Philippe Verdy verdy_p at wanadoo.fr
Mon May 4 12:32:37 CDT 2015


2015-05-04 18:42 GMT+02:00 Richard Wordingham <
richard.wordingham at ntlworld.com>:

> > No way to pack all the information into the name, and even character
> > properties aren't covering all of them.
>
> Unfortunately, when choosing a character from a character picker, the
> most help one is likely to get is the character name.  The name is
> actually quite useful when the glyph is not as one expects or the
> distinguishing features are not readily visible.
>

Character pickers are applications and not in scope of the standard itself.
It's up to the developers of these applications to provide the necessary
localisations according to the expectations of their users for a particular
language, script, and/or country/region or even dialectal variant.

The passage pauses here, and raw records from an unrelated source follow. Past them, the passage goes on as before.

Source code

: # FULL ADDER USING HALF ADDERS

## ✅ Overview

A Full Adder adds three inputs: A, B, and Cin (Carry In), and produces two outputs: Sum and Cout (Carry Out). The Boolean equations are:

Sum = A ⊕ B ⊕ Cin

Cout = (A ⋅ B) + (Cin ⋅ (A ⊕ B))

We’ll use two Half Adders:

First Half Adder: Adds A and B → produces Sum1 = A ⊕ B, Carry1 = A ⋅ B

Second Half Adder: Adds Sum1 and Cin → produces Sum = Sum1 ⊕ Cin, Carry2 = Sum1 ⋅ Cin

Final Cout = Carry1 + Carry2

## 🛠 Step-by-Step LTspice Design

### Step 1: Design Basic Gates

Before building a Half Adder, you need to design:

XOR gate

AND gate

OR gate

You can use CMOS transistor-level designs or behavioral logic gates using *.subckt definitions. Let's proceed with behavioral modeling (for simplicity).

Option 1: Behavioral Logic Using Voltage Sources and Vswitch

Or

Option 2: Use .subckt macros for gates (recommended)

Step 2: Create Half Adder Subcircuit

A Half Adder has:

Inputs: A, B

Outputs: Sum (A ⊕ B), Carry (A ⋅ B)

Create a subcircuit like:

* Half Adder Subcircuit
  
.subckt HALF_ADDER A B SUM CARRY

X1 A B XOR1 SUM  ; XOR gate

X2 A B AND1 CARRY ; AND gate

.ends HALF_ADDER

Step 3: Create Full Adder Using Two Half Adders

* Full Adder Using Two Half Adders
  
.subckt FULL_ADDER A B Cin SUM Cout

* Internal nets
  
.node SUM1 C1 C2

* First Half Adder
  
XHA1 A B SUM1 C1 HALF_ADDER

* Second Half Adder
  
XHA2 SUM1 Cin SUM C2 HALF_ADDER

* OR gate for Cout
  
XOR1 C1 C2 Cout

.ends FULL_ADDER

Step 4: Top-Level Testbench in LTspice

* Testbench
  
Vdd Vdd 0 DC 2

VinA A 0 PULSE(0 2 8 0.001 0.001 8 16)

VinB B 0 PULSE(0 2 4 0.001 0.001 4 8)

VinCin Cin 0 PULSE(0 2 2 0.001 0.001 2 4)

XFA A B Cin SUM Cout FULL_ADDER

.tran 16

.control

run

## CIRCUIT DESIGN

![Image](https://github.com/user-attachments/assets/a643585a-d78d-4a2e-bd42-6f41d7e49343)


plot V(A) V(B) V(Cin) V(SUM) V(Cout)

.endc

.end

You cannot have a single normative character name (in fact not really a
name, but a technical identifier) that will match all users expectations in
all cultures. So the Unicode and ISO/IEC 10646 have only chosen to use and
publich a single stable identifier throughout the standardization process;
even if it is bad, it will be kept. These names are not designed to be even
suitable for all English users (and just consider how CJK sinograms are
named, they are not suitable for anyone...).

There are open projects (outside Unicode and even outside CLDR itself) to
provide common character names in various locales.